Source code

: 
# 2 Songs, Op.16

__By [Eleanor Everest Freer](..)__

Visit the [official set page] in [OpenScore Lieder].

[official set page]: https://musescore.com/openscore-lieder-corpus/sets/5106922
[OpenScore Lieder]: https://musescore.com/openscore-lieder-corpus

◆ ◆ ◆

The data must be given again in full, exactly as written.

Response below —
Source code

: 
# 2 Songs, Op.16

__By [Eleanor Everest Freer](..)__

Visit the [official set page] in [OpenScore Lieder].

[official set page]: https://musescore.com/openscore-lieder-corpus/sets/5106922
[OpenScore Lieder]: https://musescore.com/openscore-lieder-corpus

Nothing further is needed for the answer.